● AIM OF THE TASK: Find the number of lines in these records where the word "hetaerism" appears. Reply with that number and nothing more.

● INFORMATION SUPPLIED:

□ □ □ □

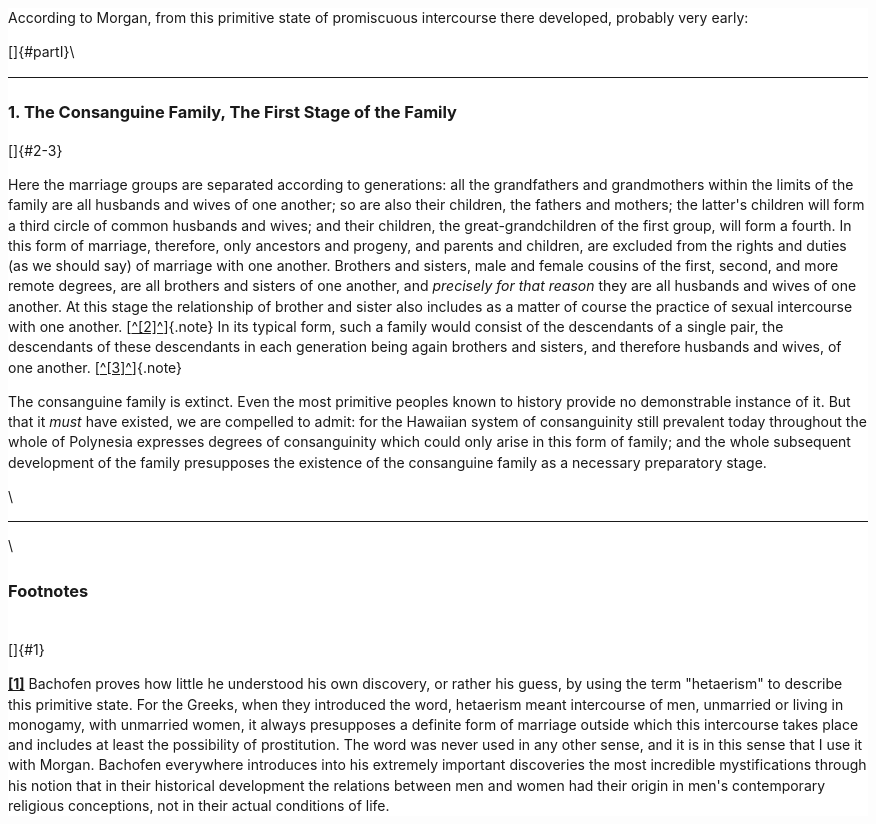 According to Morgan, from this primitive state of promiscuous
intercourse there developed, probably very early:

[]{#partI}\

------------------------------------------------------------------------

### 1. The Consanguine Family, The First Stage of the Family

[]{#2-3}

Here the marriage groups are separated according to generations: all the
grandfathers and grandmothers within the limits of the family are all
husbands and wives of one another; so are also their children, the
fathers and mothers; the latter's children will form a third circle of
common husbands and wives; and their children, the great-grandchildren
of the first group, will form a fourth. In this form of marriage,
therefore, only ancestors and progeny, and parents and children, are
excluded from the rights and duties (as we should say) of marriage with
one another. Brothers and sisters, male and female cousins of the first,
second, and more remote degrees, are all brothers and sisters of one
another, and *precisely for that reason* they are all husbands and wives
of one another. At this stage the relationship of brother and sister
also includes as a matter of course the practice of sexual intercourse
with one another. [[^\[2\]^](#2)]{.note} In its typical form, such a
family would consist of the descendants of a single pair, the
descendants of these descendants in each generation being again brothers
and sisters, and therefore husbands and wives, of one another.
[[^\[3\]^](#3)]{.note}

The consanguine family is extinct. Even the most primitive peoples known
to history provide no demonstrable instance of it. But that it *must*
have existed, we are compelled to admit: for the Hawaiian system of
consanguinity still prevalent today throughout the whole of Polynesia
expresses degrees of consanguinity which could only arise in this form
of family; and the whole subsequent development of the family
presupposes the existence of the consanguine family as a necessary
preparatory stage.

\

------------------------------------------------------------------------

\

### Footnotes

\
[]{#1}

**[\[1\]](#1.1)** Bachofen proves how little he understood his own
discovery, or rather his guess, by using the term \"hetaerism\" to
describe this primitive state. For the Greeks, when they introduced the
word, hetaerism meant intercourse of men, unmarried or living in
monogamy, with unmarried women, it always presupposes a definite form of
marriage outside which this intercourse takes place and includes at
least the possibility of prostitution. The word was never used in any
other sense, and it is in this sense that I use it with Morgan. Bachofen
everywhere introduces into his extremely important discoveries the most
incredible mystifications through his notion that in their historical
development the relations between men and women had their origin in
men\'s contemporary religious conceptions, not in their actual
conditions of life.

□ □ □ □

● RESULT OF THE TASK: 2